In Act 1, the travelling players arrive at a small village and are greeted enthusiastically by the crowds, then soon move off to the local tavern leaving Nedda alone at homebase. She daydreams of being freed from her life there, free as the birds in the sky, and sings a wonderfully inspired aria filled with joy. To me it is a special musical moment to be remembered. Present only is Tonio, the simpleminded member of the group, who has a crush on Nedda but of course she is married to Canio, the leader. Tonio forces his attentions on her, moved by the love that stirs in his heart, but she scorns him, strikes him with a whip, and he backs away humiliated, vowing vengeance. This sets the tone for much of what follows as one feels a tension in the air whenever he's around.
Silvio (Lino Puglisi) is Nedda's lover and he next appears after Tonio has left the scene. He'd like to take Nedda away with him, wanting her to leave the group, and questioning her again what her feelings are for her older husband, Canio. Surely if she doesn't love him she shouldn't stay. She hesitates then reluctantly agrees to meet Silvio after that night's performance, to run off together, and they finish the scene with exquisite singing of their love and future life together. Such beautiful music.
Canio (Franco Corelli) is the jealous husband and now arrives, but he returns only to find Nedda with Silvio so he frantically chases after him but Silvio manages to escape and not be recognized. Not knowing exactly who it is Canio roughly demands that Nedda reveal his name. She doesn't give in to him however. The day moves on and it's time to prepare for the evening's performance.
We find in Act 2 that the play onstage begins with a Serenade sung by Beppe, very nicely performed by Mario Carlin. He plays Harlequin who sings to his ladylove, Columbine (Nedda). Canio has to play the part of Pagliaccio who suddenly bursts upon the stage and Harlequin runs away. This role playing is too close to home for Canio who lapses into the real life drama that started off stage. Now he demands from Columbine (his wife Nedda) the name of her lover and there is no pretending anymore. Thereafter is the denouement to follow.
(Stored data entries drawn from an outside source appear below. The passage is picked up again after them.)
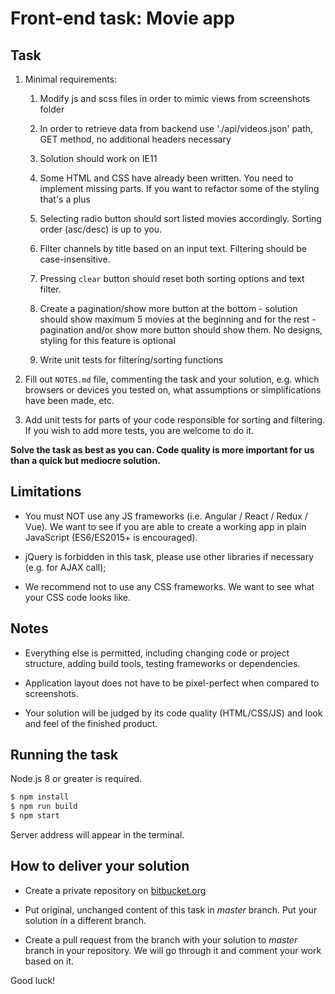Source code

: # Front-end task: Movie app

## Task

1.  Minimal requirements:
    1. Modify js and scss files in order to mimic views from screenshots folder
    2. In order to retrieve data from backend use './api/videos.json' path, GET method, no additional headers necessary
    3. Solution should work on IE11 
    4. Some HTML and CSS have already been written. You need to implement missing parts. If you want to refactor some of the styling that's a plus
    
    5.  Selecting radio button should sort listed movies accordingly. 
        Sorting order (asc/desc) is up to you. 
        
    6.  Filter channels by title based on an input text. Filtering should be case-insensitive. 
        
    7.  Pressing `clear` button should reset both sorting options and text filter.

    8.  Create a pagination/show more button at the bottom - solution should show maximum 5 movies at the beginning and for the rest - pagination and/or show more button should show them. No designs, styling for this feature is optional
    
    9.  Write unit tests for filtering/sorting functions

4.  Fill out `NOTES.md` file, commenting the task and your solution,
    e.g. which browsers or devices you tested on, what assumptions or simplifications have been made, etc.

5.  Add unit tests for parts of your code responsible for sorting and filtering. 
    If you wish to add more tests, you are welcome to do it.

**Solve the task as best as you can. Code quality is more important for us than a quick but mediocre solution.**

## Limitations
*   You must NOT use any JS frameworks (i.e. Angular / React / Redux / Vue). We want to see if you are
    able to create a working app in plain JavaScript (ES6/ES2015+ is encouraged).
    
*   jQuery is forbidden in this task, please use other libraries if necessary (e.g. for AJAX call);

*   We recommend not to use any CSS frameworks. We want to see what your CSS code looks like.

## Notes

*   Everything else is permitted, including changing code or project structure, adding build tools, testing frameworks or dependencies.

*   Application layout does not have to be pixel-perfect when compared to screenshots.

*   Your solution will be judged by its code quality (HTML/CSS/JS) and look and feel of the finished product.


## Running the task

Node.js 8 or greater is required.

```bash
$ npm install
$ npm run build
$ npm start
```

Server address will appear in the terminal.

## How to deliver your solution

*   Create a private repository on [bitbucket.org](https://bitbucket.org)
    
*   Put original, unchanged content of this task in _master_ branch. Put your solution in a different branch.
    
*   Create a pull request from the branch with your solution to _master_ branch in your repository. 
    We will go through it and comment your work based on it.
    
Good luck!
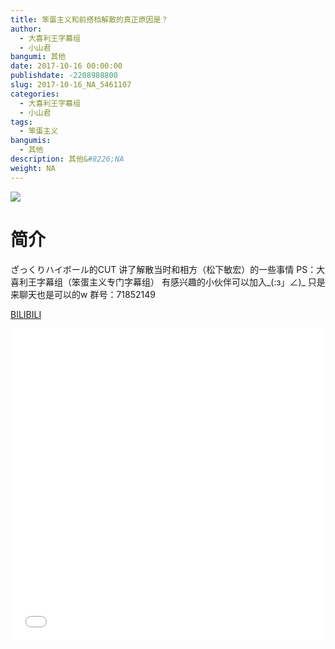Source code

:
 ```yaml
---
title: 笨蛋主义和前搭档解散的真正原因是？
author: 
  - 大喜利王字幕组
  - 小山君
bangumi: 其他
date: 2017-10-16 00:00:00
publishdate: -2208988800
slug: 2017-10-16_NA_5461107
categories: 
  - 大喜利王字幕组
  - 小山君
tags: 
  - 笨蛋主义
bangumis: 
  - 其他
description: 其他&#8226;NA
weight: NA
---
```


![](https://i.imgur.com/Qy5uqJx.jpg)

# 简介  
ざっくりハイボール的CUT  讲了解散当时和相方（松下敏宏）的一些事情
PS：大喜利王字幕组（笨蛋主义专门字幕组） 
有感兴趣的小伙伴可以加入_(:з」∠)_  只是来聊天也是可以的w
群号：71852149

  [BILIBILI](https://www.bilibili.com/video/av5461107/)


<div class="vcontainer">  <iframe class='video' src="//www.bilibili.com/blackboard/player.html?aid=5461107" width="100%" height="500" frameborder="0" allowfullscreen="allowfullscreen"></iframe></div>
When the opera was first performed it was not highly regarded by the critics but the major tenors of the time enjoyed the Pagliacci role and that helped to keep it popular. In modern times the opinion has mellowed and it's considered a very good example of expressive artistry, a nice compliment given that it's rather a short opera compared to most others. One gets to appreciate this music more and more after some serious listening. Well recommended.